Il est évident, par ce passage d’Hérodote, que plusieurs peuples avaient pris la circoncision de l’Égypte ; mais aucune nation n’a jamais prétendu avoir reçu la circoncision des Juifs. À qui peut-on donc attribuer l’origine de cette coutume, ou à la nation de qui cinq ou six autres confessent la tenir, ou à une autre nation bien moins puissante, moins commerçante, moins guerrière, cachée dans un coin de l’Arabie Pétrée, qui n’a jamais communiqué le moindre de ses usages à aucun peuple ?

Les Juifs disent qu’ils ont été reçus autrefois par charité dans l’Égypte ; n’est-il pas bien vraisemblable que le petit peuple a imité un usage du grand peuple, et que les Juifs ont pris quelques coutumes de leurs maîtres ?

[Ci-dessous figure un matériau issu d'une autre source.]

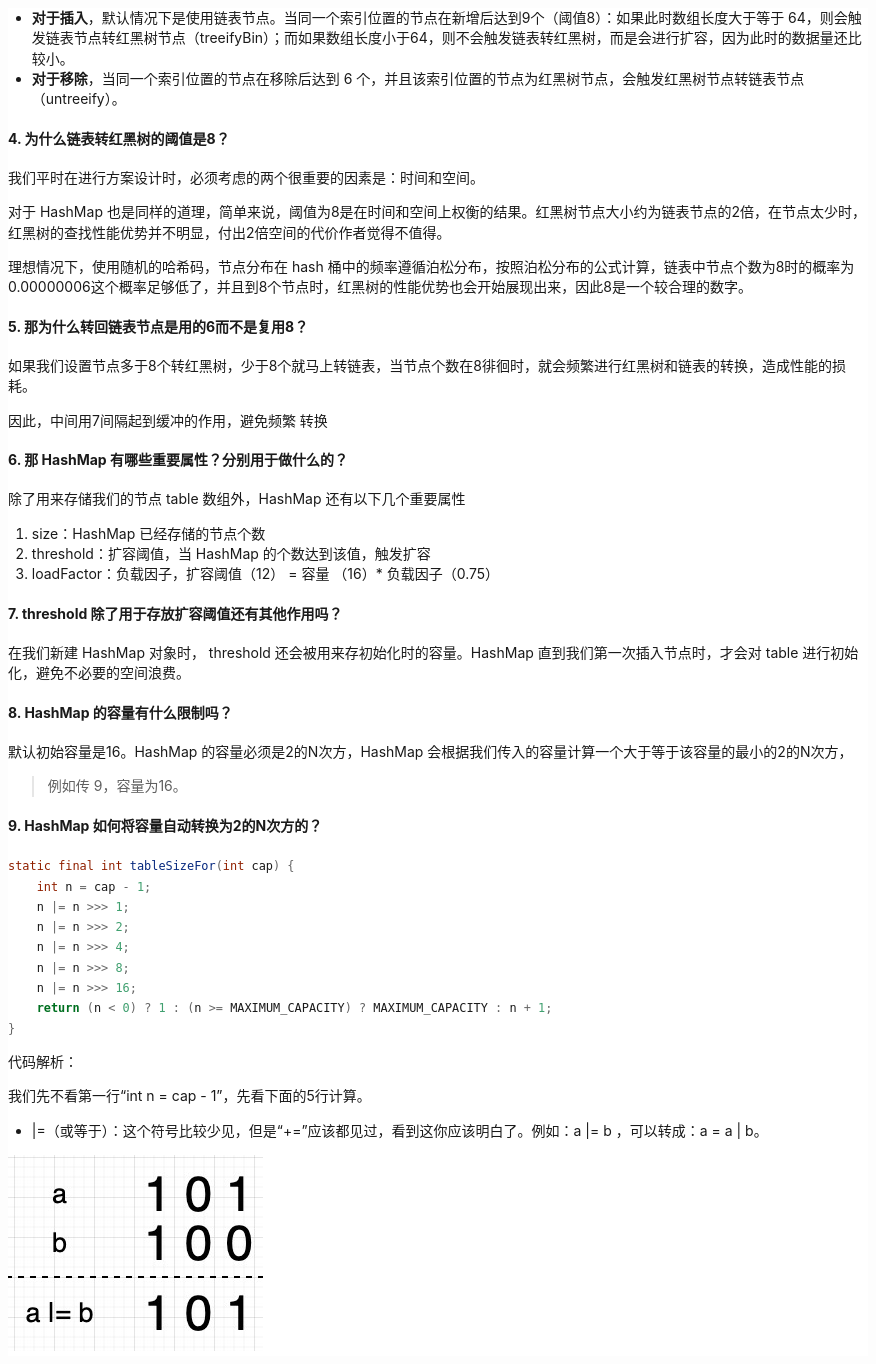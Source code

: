 - **对于插入**，默认情况下是使用链表节点。当同一个索引位置的节点在新增后达到9个（阈值8）：如果此时数组长度大于等于 64，则会触发链表节点转红黑树节点（treeifyBin）；而如果数组长度小于64，则不会触发链表转红黑树，而是会进行扩容，因为此时的数据量还比较小。
- **对于移除**，当同一个索引位置的节点在移除后达到 6 个，并且该索引位置的节点为红黑树节点，会触发红黑树节点转链表节点（untreeify）。

#### 4. 为什么链表转红黑树的阈值是8？

我们平时在进行方案设计时，必须考虑的两个很重要的因素是：时间和空间。

对于 HashMap 也是同样的道理，简单来说，阈值为8是在时间和空间上权衡的结果。红黑树节点大小约为链表节点的2倍，在节点太少时，红黑树的查找性能优势并不明显，付出2倍空间的代价作者觉得不值得。

理想情况下，使用随机的哈希码，节点分布在 hash 桶中的频率遵循泊松分布，按照泊松分布的公式计算，链表中节点个数为8时的概率为 0.00000006这个概率足够低了，并且到8个节点时，红黑树的性能优势也会开始展现出来，因此8是一个较合理的数字。

#### 5. 那为什么转回链表节点是用的6而不是复用8？

如果我们设置节点多于8个转红黑树，少于8个就马上转链表，当节点个数在8徘徊时，就会频繁进行红黑树和链表的转换，造成性能的损耗。

因此，中间用7间隔起到缓冲的作用，避免频繁 转换

#### 6. 那 HashMap 有哪些重要属性？分别用于做什么的？

除了用来存储我们的节点 table 数组外，HashMap 还有以下几个重要属性

1. size：HashMap 已经存储的节点个数
2. threshold：扩容阈值，当 HashMap 的个数达到该值，触发扩容
3. loadFactor：负载因子，扩容阈值（12） = 容量 （16）* 负载因子（0.75）

#### 7. threshold 除了用于存放扩容阈值还有其他作用吗？

在我们新建 HashMap 对象时， threshold 还会被用来存初始化时的容量。HashMap 直到我们第一次插入节点时，才会对 table 进行初始化，避免不必要的空间浪费。

#### 8. HashMap 的容量有什么限制吗？

默认初始容量是16。HashMap 的容量必须是2的N次方，HashMap 会根据我们传入的容量计算一个大于等于该容量的最小的2的N次方，

> 例如传 9，容量为16。

#### 9. HashMap 如何将容量自动转换为2的N次方的？

```java
static final int tableSizeFor(int cap) {
    int n = cap - 1;
    n |= n >>> 1;
    n |= n >>> 2;
    n |= n >>> 4;
    n |= n >>> 8;
    n |= n >>> 16;
    return (n < 0) ? 1 : (n >= MAXIMUM_CAPACITY) ? MAXIMUM_CAPACITY : n + 1;
}
```

代码解析：

我们先不看第一行“int n = cap - 1”，先看下面的5行计算。

- |=（或等于）：这个符号比较少见，但是“+=”应该都见过，看到这你应该明白了。例如：a |= b ，可以转成：a = a | b。

![img](assets/aHR0cHM6Ly9tbWJpei5xcGljLmNuL3N6X21tYml6X3BuZy9LUlJ4dnFHY2ljWkZHMG9JMW5aWXBpYWNXc3cwQjRxVDlFWEZXaWJDNE5TZ2dNTnR0RldXUEJaaWNjUHBYeGdTTUE1aFpnOHVKdHpBU2hJVHdCVGlhS2RBMmpBLw.png)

Clément d’Alexandrie rapporte que Pythagore, voyageant chez les Égyptiens, fut obligé de se faire circoncire, pour être admis à leurs mystères ; il fallait donc absolument être circoncis pour être au nombre des prêtres d’Égypte. Ces prêtres existaient lorsque Joseph arriva en Égypte ; le gouvernement était très-ancien, et les cérémonies antiques de l’Égypte observées avec la plus scrupuleuse exactitude.

Les Juifs avouent qu’ils demeurèrent pendant deux cent cinq ans en Égypte ; ils disent qu’ils ne se firent point circoncire dans cet espace de temps : il est donc clair que, pendant deux cent cinq ans, les Égyptiens n’ont pas reçu la circoncision des Juifs ; l’auraient-ils prise d’eux, après que les Juifs leur eurent volé tous les vases qu’on leur avait prêtés, et se furent enfuis dans le désert avec leur proie, selon leur propre témoignage ? Un maître adoptera-t-il la principale marque de la religion de son esclave voleur et fugitif ? Cela n’est pas dans la nature humaine.